1. Anything that it is state changing should be done via the setState method

Maybe this is an old subject, and for seasoned React developers it may be obvious but, it is still one of the most encountered issues when starting with React.

So, never ever try to do something like this:

this.state.someValue = 10

It will not work, the view will not be updated and the worst thing is that we will not get any error on the console telling us that we did something wrong.

As a general rule of thumb, always use setState when you want to change something in the state. This will ensure that the render() method is triggered and the view is updated.

this.setState({someValue:10})

2. The setState method is async

Speaking of state. - the state in React is async. It means that if we call setState, we don't have a guarantee that, when the next line is executed, the change actually took place. This can catch off guard even developers that are using React for quite some time.

If we try to use setState multiple times in the same function or code block, we may get into some strange behavior.
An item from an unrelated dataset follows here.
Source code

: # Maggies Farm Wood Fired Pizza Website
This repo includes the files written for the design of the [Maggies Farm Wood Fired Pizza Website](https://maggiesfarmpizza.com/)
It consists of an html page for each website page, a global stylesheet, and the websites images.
For example, on a click handler, if we have some code like this:

doStuff = () => {
this.setState({ foo: this.state.foo + 1 });
    if (this.state.foo > 7) {
      this.setState({ bar: 20 });
    }
 }

If you use this code you will see that bar becomes 20 only when foo is 9. This is the result of the async nature of setState. When the if statement is evaluated, the setState will not have enough time to make the changes. So when foo is 8 the if statement is still evaluated as false.

In order to fix this let’s take a look at the setState documentation. We will discover a mysterious callback function that will ensure the fact that some code will be run only after setState actually makes the change. So, we can try something like this:

doStuff = () => {
   this.setState({ foo: this.state.foo + 1 }, () => {
     if (this.state.foo > 7) {
       this.setState({ bar: 20 });
     }
   });
};

And below you can see the previous example, but this time implemented with the callback function.
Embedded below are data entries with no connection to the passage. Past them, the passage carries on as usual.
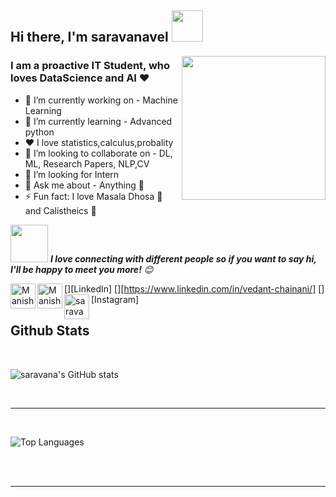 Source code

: 
 <h2> Hi there, I'm saravanavel <img src="https://media.giphy.com/media/12oufCB0MyZ1Go/giphy.gif" width="50"></h2>
<img align='right' src="https://media.giphy.com/media/M9gbBd9nbDrOTu1Mqx/giphy.gif" width="230">


### I am a proactive IT Student, who loves DataScience and AI ❤️

- 🔭 I’m currently working on - Machine Learning
- 🌱 I’m currently learning - Advanced python
- ❤️ I love statistics,calculus,probality
- 👯 I’m looking to collaborate on - DL, ML, Research Papers, NLP,CV
- 🤔 I’m looking for Intern
- 💬 Ask me about - Anything 🤫
- ⚡ Fun fact: I love Masala Dhosa 🥘 and Calistheics 🏃

<!--[<img align="left" alt="codeSTACKr.com" width="22px" src="https://raw.githubusercontent.com/iconic/open-iconic/master/svg/globe.svg" />][website]
[<img align="left" alt="codeSTACKr | YouTube" width="22px" src="https://cdn.jsdelivr.net/npm/simple-icons@v3/icons/youtube.svg" />][youtube]-->

<img src="https://media.giphy.com/media/LnQjpWaON8nhr21vNW/giphy.gif" width="60"> <em><b>I love connecting with different people so if you want to say hi, I'll be happy to meet you more!</b> 😊</em>

[<img align="left" alt="Manish Sharma | LinkedIn" width="40px" src="https://img.icons8.com/color/48/000000/linkedin.png" />][LinkedIn]
[<img align="left" alt="Manish Sharma | Mail" width="40px" src="https://img.icons8.com/fluent/48/000000/gmail.png" />][https://www.linkedin.com/in/vedant-chainani/]
[<img align="left" alt="saravana611 | Instagram" width="40px" src="https://img.icons8.com/fluent/48/000000/instagram-new.png" />][Instagram]




## Github Stats
<br>

![saravana's GitHub stats](https://github-readme-stats.vercel.app/api?username=saravana611&show_icons=true&theme=blue-green)

<br>

----

<br>

![Top Languages](https://readme-stats-envoy-vc.vercel.app/api/top-langs/?username=saravana611&layout=compact&theme=blue-green)

<br>
<br>

----

<br>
3. Sending props as Strings instead of Numbers

If you used to write a lot of pure HTML, you may find it natural to write something like:

<MyComponent value="2" />

However, it will send the value prop to MyComponent as a String. So, if you need it as a number, you will have to use something like parseInt. Or do it the React way: use curly brackets when sending it:

<MyComponent value={2} />

It will also work if you have to send some other javascript entities like objects or arrays:

As an alternative, you can use react props-types to define what data type a React property should be. Please note that props-type now has its own npm package.

4. Not using the right versions of what an example or a tutorial is using.
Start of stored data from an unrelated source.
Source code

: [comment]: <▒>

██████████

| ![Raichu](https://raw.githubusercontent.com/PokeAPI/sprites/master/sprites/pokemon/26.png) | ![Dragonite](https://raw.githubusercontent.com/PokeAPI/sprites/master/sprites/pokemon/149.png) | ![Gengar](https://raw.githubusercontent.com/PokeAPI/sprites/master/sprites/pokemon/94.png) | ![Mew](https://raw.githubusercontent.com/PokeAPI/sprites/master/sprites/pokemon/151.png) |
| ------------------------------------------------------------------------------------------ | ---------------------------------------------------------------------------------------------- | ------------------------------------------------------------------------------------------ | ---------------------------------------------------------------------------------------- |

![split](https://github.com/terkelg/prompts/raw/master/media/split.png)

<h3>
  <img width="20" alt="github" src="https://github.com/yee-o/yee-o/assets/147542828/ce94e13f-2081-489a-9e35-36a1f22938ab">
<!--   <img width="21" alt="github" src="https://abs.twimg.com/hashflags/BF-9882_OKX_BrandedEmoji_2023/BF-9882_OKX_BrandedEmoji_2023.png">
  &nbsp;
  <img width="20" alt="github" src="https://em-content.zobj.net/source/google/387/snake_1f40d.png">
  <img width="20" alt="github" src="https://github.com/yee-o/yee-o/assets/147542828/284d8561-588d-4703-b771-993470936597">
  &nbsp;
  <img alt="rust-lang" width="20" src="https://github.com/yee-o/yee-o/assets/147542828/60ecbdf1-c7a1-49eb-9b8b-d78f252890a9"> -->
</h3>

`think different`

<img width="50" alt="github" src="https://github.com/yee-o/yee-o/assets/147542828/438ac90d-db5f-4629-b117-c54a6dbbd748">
This was not directly related to the workshop, but it’s in the same category. I recently had one reader of js-craft.io emailing me and saying he is trying to follow the React API example, but for some reason, he gets some exceptions, even if the code is exactly the same. Well, it turned out that he opened an older project and tried to use the React 1.6 Context API. Meanwhile, in his package.json ,the React version was below 1.6. So, remember to check the versions from package.json 🙂 !

The following ones are still examples of what React beginners do (and from time to time we all make them), but fortunately, they are way easier to catch as they come with some errors or warnings in the console.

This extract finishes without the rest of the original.